## TASK INPUTS
# # # # # # #

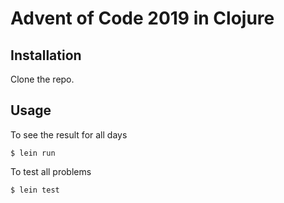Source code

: # Advent of Code 2019 in Clojure


## Installation

Clone the repo.

## Usage

To see the result for all days

    $ lein run

To test all problems

    $ lein test

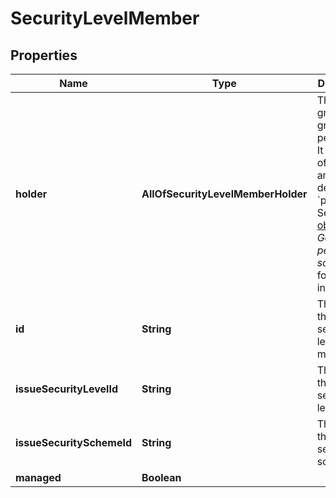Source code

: # SecurityLevelMember

## Properties
Name | Type | Description | Notes
------------ | ------------- | ------------- | -------------
**holder** | **AllOfSecurityLevelMemberHolder** | The user or group being granted the permission. It consists of a &#x60;type&#x60; and a type-dependent &#x60;parameter&#x60;. See [Holder object](../api-group-permission-schemes/#holder-object) in *Get all permission schemes* for more information. | 
**id** | **String** | The ID of the issue security level member. | 
**issueSecurityLevelId** | **String** | The ID of the issue security level. | 
**issueSecuritySchemeId** | **String** | The ID of the issue security scheme. | 
**managed** | **Boolean** |  |  [optional]
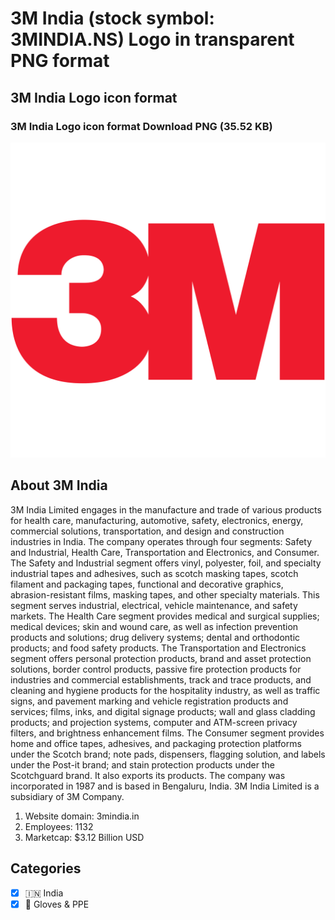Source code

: # 3M India (stock symbol: 3MINDIA.NS) Logo in transparent PNG format

## 3M India Logo icon format

### 3M India Logo icon format Download PNG (35.52 KB)

![3M India Logo icon format Download PNG (35.52 KB)](/img/orig/3MINDIA.NS-30b976c5.png)

## About 3M India

3M India Limited engages in the manufacture and trade of various products for health care, manufacturing, automotive, safety, electronics, energy, commercial solutions, transportation, and design and construction industries in India. The company operates through four segments: Safety and Industrial, Health Care, Transportation and Electronics, and Consumer. The Safety and Industrial segment offers vinyl, polyester, foil, and specialty industrial tapes and adhesives, such as scotch masking tapes, scotch filament and packaging tapes, functional and decorative graphics, abrasion-resistant films, masking tapes, and other specialty materials. This segment serves industrial, electrical, vehicle maintenance, and safety markets. The Health Care segment provides medical and surgical supplies; medical devices; skin and wound care, as well as infection prevention products and solutions; drug delivery systems; dental and orthodontic products; and food safety products. The Transportation and Electronics segment offers personal protection products, brand and asset protection solutions, border control products, passive fire protection products for industries and commercial establishments, track and trace products, and cleaning and hygiene products for the hospitality industry, as well as traffic signs, and pavement marking and vehicle registration products and services; films, inks, and digital signage products; wall and glass cladding products; and projection systems, computer and ATM-screen privacy filters, and brightness enhancement films. The Consumer segment provides home and office tapes, adhesives, and packaging protection platforms under the Scotch brand; note pads, dispensers, flagging solution, and labels under the Post-it brand; and stain protection products under the Scotchguard brand. It also exports its products. The company was incorporated in 1987 and is based in Bengaluru, India. 3M India Limited is a subsidiary of 3M Company.

1. Website domain: 3mindia.in
2. Employees: 1132
3. Marketcap: $3.12 Billion USD


## Categories
- [x] 🇮🇳 India
- [x] 🧤 Gloves & PPE
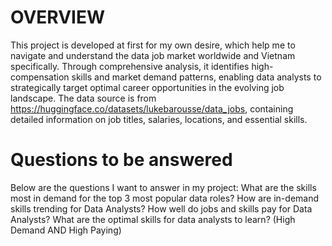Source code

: # OVERVIEW
This project is developed at first for my own desire, which help me to navigate and understand the data job market worldwide and Vietnam specifically. Through comprehensive analysis, it identifies high-compensation skills and market demand patterns, enabling data analysts to strategically target optimal career opportunities in the evolving job landscape.
The data source is from https://huggingface.co/datasets/lukebarousse/data_jobs, containing detailed information on job titles, salaries, locations, and essential skills. 

# Questions to be answered
Below are the questions I want to answer in my project:
What are the skills most in demand for the top 3 most popular data roles?
How are in-demand skills trending for Data Analysts?
How well do jobs and skills pay for Data Analysts?
What are the optimal skills for data analysts to learn? (High Demand AND High Paying)
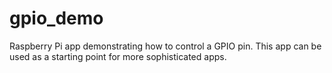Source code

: # gpio_demo
Raspberry Pi app demonstrating how to control a GPIO pin. This app can be used as a starting point for more sophisticated apps.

# # # # # # #

## PROMPT
Leave the images out and transcribe the remaining data above word for word.

## EXPECTED OUTPUT
Source code

: # Advent of Code 2019 in Clojure


## Installation

Clone the repo.

## Usage

To see the result for all days

    $ lein run

To test all problems

    $ lein test

Source code

: # SecurityLevelMember

## Properties
Name | Type | Description | Notes
------------ | ------------- | ------------- | -------------
**holder** | **AllOfSecurityLevelMemberHolder** | The user or group being granted the permission. It consists of a &#x60;type&#x60; and a type-dependent &#x60;parameter&#x60;. See [Holder object](../api-group-permission-schemes/#holder-object) in *Get all permission schemes* for more information. | 
**id** | **String** | The ID of the issue security level member. | 
**issueSecurityLevelId** | **String** | The ID of the issue security level. | 
**issueSecuritySchemeId** | **String** | The ID of the issue security scheme. | 
**managed** | **Boolean** |  |  [optional]
Source code

: # 3M India (stock symbol: 3MINDIA.NS) Logo in transparent PNG format

## 3M India Logo icon format

### 3M India Logo icon format Download PNG (35.52 KB)

![3M India Logo icon format Download PNG (35.52 KB)](/img/orig/3MINDIA.NS-30b976c5.png)

## About 3M India

3M India Limited engages in the manufacture and trade of various products for health care, manufacturing, automotive, safety, electronics, energy, commercial solutions, transportation, and design and construction industries in India. The company operates through four segments: Safety and Industrial, Health Care, Transportation and Electronics, and Consumer. The Safety and Industrial segment offers vinyl, polyester, foil, and specialty industrial tapes and adhesives, such as scotch masking tapes, scotch filament and packaging tapes, functional and decorative graphics, abrasion-resistant films, masking tapes, and other specialty materials. This segment serves industrial, electrical, vehicle maintenance, and safety markets. The Health Care segment provides medical and surgical supplies; medical devices; skin and wound care, as well as infection prevention products and solutions; drug delivery systems; dental and orthodontic products; and food safety products. The Transportation and Electronics segment offers personal protection products, brand and asset protection solutions, border control products, passive fire protection products for industries and commercial establishments, track and trace products, and cleaning and hygiene products for the hospitality industry, as well as traffic signs, and pavement marking and vehicle registration products and services; films, inks, and digital signage products; wall and glass cladding products; and projection systems, computer and ATM-screen privacy filters, and brightness enhancement films. The Consumer segment provides home and office tapes, adhesives, and packaging protection platforms under the Scotch brand; note pads, dispensers, flagging solution, and labels under the Post-it brand; and stain protection products under the Scotchguard brand. It also exports its products. The company was incorporated in 1987 and is based in Bengaluru, India. 3M India Limited is a subsidiary of 3M Company.

1. Website domain: 3mindia.in
2. Employees: 1132
3. Marketcap: $3.12 Billion USD


## Categories
- [x] 🇮🇳 India
- [x] 🧤 Gloves & PPE
Source code

: # OVERVIEW
This project is developed at first for my own desire, which help me to navigate and understand the data job market worldwide and Vietnam specifically. Through comprehensive analysis, it identifies high-compensation skills and market demand patterns, enabling data analysts to strategically target optimal career opportunities in the evolving job landscape.
The data source is from https://huggingface.co/datasets/lukebarousse/data_jobs, containing detailed information on job titles, salaries, locations, and essential skills. 

# Questions to be answered
Below are the questions I want to answer in my project:
What are the skills most in demand for the top 3 most popular data roles?
How are in-demand skills trending for Data Analysts?
How well do jobs and skills pay for Data Analysts?
What are the optimal skills for data analysts to learn? (High Demand AND High Paying)
Source code

: # gpio_demo
Raspberry Pi app demonstrating how to control a GPIO pin. This app can be used as a starting point for more sophisticated apps.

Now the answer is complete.